**Directions**
What is needed is an exact copy of the lines from the start of the records below through the line with "During the MULTRUN, you", without the pictures.

(Extracted data entries)
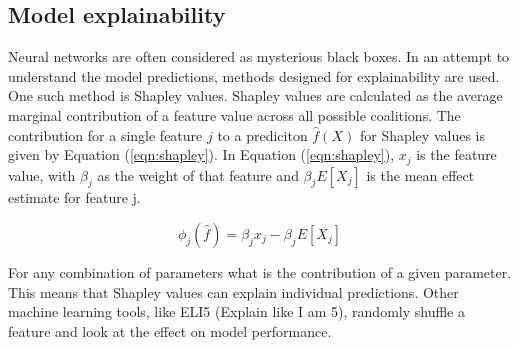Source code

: \subsection{Model explainability}
Neural networks are often considered as mysterious black boxes\cite{nn_black_box}. In an attempt to understand the model predictions, methods designed for explainability are used. One such method is Shapley values\cite{shapley_information}. Shapley values are calculated as the average marginal contribution of a feature value across all possible coalitions. The contribution for a single feature $j$ to a prediciton $\hat{f}(X)$ for Shapley values is given by Equation (\ref{eqn:shapley}). In Equation (\ref{eqn:shapley}), $x_j$ is the feature value, with $\beta_j$ as the weight of that feature and $\beta_j E\left[X_j\right]$ is the mean effect estimate for feature j.

\begin{equation}
    \label{eqn:shapley}
    \phi_j(\hat{f}) = \beta_jx_j-\beta_jE \left[ X_j \right]
\end{equation}

For any combination of parameters what is the contribution of a given parameter. This means that Shapley values can explain individual predictions. Other machine learning tools, like ELI5 (Explain like I am 5), randomly shuffle a feature and look at the effect on model performance\cite{eli5_information}.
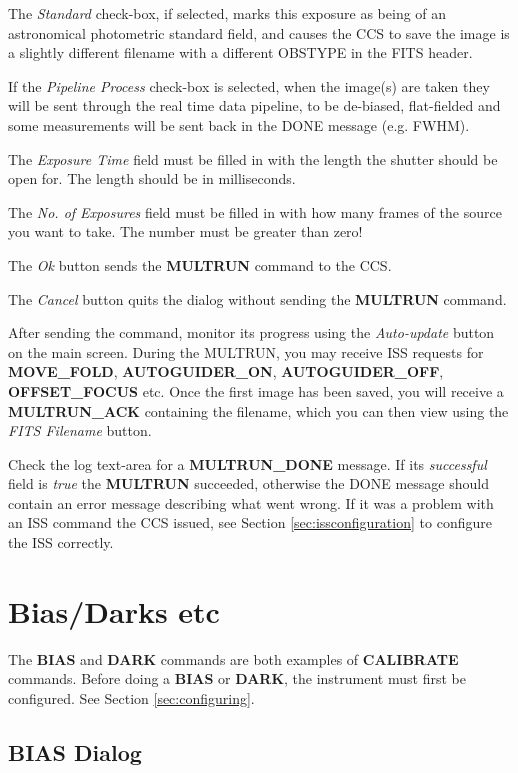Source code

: \documentclass[10pt,a4paper]{article}
\begin{document}
The {\em Standard} check-box, if selected, marks this exposure as being of an astronomical photometric standard field, 
and causes the CCS to save the image is a slightly different filename with a different OBSTYPE in the FITS header.

If the {\em Pipeline Process} check-box is selected, when the image(s) are taken they will be sent through the 
real time data pipeline, to be de-biased, flat-fielded and some measurements will be sent back in the DONE message
(e.g. FWHM).

The {\em Exposure Time} field must be filled in with the length the shutter should be open for. The length should
be in milliseconds.

The {\em No. of Exposures} field must be filled in with how many frames of the source you want to take. The number
must be greater than zero!

The {\em Ok} button sends the {\bf MULTRUN} command to the CCS.

The {\em Cancel} button quits the dialog without sending the {\bf MULTRUN} command.

After sending the command, monitor its progress using the {\em Auto-update} button on the main screen. 
During the MULTRUN, you may receive ISS requests for {\bf MOVE\_FOLD}, {\bf AUTOGUIDER\_ON}, {\bf AUTOGUIDER\_OFF},
{\bf OFFSET\_FOCUS} etc. Once the first image has been saved, you will receive a {\bf MULTRUN\_ACK} containing
the filename, which you can then view using the {\em FITS Filename} button. 

Check the log text-area for a {\bf MULTRUN\_DONE} message. If its {\em successful} field is {\em true} the 
{\bf MULTRUN} succeeded, otherwise the DONE message should contain an error message describing what went wrong. 
If it was a problem with an ISS command the CCS issued, see Section \ref{sec:issconfiguration} to configure
the ISS correctly.

\section{Bias/Darks etc}

The {\bf BIAS} and {\bf DARK} commands are both examples of {\bf CALIBRATE} commands. 
Before doing a {\bf BIAS} or {\bf DARK}, the instrument must first be configured. See Section \ref{sec:configuring}.

\subsection{BIAS Dialog}
\end{document}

**Expected answer**
Source code

: \subsection{Model explainability}
Neural networks are often considered as mysterious black boxes\cite{nn_black_box}. In an attempt to understand the model predictions, methods designed for explainability are used. One such method is Shapley values\cite{shapley_information}. Shapley values are calculated as the average marginal contribution of a feature value across all possible coalitions. The contribution for a single feature $j$ to a prediciton $\hat{f}(X)$ for Shapley values is given by Equation (\ref{eqn:shapley}). In Equation (\ref{eqn:shapley}), $x_j$ is the feature value, with $\beta_j$ as the weight of that feature and $\beta_j E\left[X_j\right]$ is the mean effect estimate for feature j.

\begin{equation}
    \label{eqn:shapley}
    \phi_j(\hat{f}) = \beta_jx_j-\beta_jE \left[ X_j \right]
\end{equation}

For any combination of parameters what is the contribution of a given parameter. This means that Shapley values can explain individual predictions. Other machine learning tools, like ELI5 (Explain like I am 5), randomly shuffle a feature and look at the effect on model performance\cite{eli5_information}.
Source code

: \documentclass[10pt,a4paper]{article}
\begin{document}
The {\em Standard} check-box, if selected, marks this exposure as being of an astronomical photometric standard field, 
and causes the CCS to save the image is a slightly different filename with a different OBSTYPE in the FITS header.

If the {\em Pipeline Process} check-box is selected, when the image(s) are taken they will be sent through the 
real time data pipeline, to be de-biased, flat-fielded and some measurements will be sent back in the DONE message
(e.g. FWHM).

The {\em Exposure Time} field must be filled in with the length the shutter should be open for. The length should
be in milliseconds.

The {\em No. of Exposures} field must be filled in with how many frames of the source you want to take. The number
must be greater than zero!

The {\em Ok} button sends the {\bf MULTRUN} command to the CCS.

The {\em Cancel} button quits the dialog without sending the {\bf MULTRUN} command.

After sending the command, monitor its progress using the {\em Auto-update} button on the main screen. 
During the MULTRUN, you may receive ISS requests for {\bf MOVE\_FOLD}, {\bf AUTOGUIDER\_ON}, {\bf AUTOGUIDER\_OFF},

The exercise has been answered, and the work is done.